> **TASK INSTRUCTIONS**
Find how many lines in the entries below carry the word "used" and answer with only that figure.

> **Dataset entries**
==*==

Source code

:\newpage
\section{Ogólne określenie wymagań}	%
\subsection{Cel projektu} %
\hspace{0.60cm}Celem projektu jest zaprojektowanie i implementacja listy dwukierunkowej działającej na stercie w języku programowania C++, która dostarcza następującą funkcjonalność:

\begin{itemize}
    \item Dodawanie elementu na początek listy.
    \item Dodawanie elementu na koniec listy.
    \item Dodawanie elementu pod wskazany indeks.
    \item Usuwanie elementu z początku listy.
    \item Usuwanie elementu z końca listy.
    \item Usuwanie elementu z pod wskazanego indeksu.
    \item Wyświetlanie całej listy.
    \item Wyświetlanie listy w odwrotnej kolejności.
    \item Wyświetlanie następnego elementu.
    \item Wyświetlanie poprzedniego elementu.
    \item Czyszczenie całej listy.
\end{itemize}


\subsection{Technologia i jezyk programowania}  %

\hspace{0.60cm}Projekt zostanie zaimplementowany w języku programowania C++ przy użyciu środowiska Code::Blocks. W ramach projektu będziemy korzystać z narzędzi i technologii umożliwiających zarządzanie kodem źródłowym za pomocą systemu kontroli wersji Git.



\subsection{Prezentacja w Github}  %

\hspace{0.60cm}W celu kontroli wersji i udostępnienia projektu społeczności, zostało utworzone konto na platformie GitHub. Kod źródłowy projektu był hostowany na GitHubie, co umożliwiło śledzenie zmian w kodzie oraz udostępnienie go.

==*==

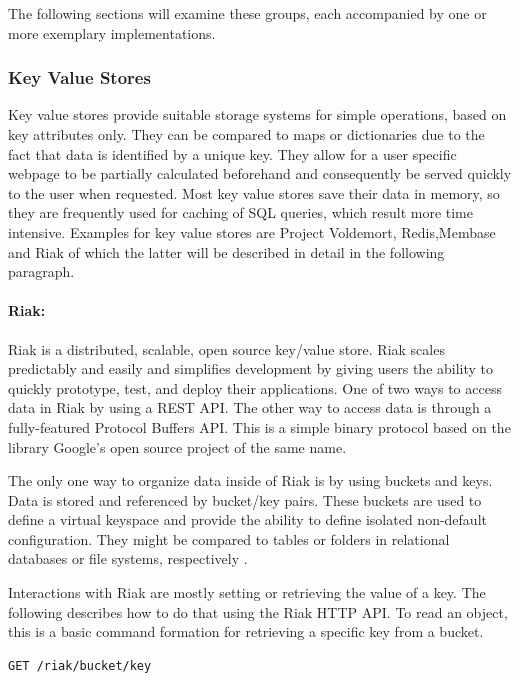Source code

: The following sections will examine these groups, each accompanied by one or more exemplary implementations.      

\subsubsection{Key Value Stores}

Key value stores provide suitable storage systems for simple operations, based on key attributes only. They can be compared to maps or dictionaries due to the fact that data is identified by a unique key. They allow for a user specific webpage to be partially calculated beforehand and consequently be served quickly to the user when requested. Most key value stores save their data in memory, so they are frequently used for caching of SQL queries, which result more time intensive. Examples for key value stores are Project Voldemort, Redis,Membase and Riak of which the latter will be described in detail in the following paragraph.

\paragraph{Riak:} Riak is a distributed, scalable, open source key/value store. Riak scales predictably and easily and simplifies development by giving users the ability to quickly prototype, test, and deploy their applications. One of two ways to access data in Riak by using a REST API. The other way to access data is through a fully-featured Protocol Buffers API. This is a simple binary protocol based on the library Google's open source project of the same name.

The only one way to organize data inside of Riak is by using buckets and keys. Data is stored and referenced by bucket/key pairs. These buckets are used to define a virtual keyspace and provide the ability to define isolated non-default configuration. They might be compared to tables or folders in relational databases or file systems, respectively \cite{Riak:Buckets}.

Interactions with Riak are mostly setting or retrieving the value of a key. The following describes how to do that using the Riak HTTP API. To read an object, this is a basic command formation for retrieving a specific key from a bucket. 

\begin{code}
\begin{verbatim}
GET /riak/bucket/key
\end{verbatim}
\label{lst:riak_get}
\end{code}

==*==

> **COMPLETED TASK**
2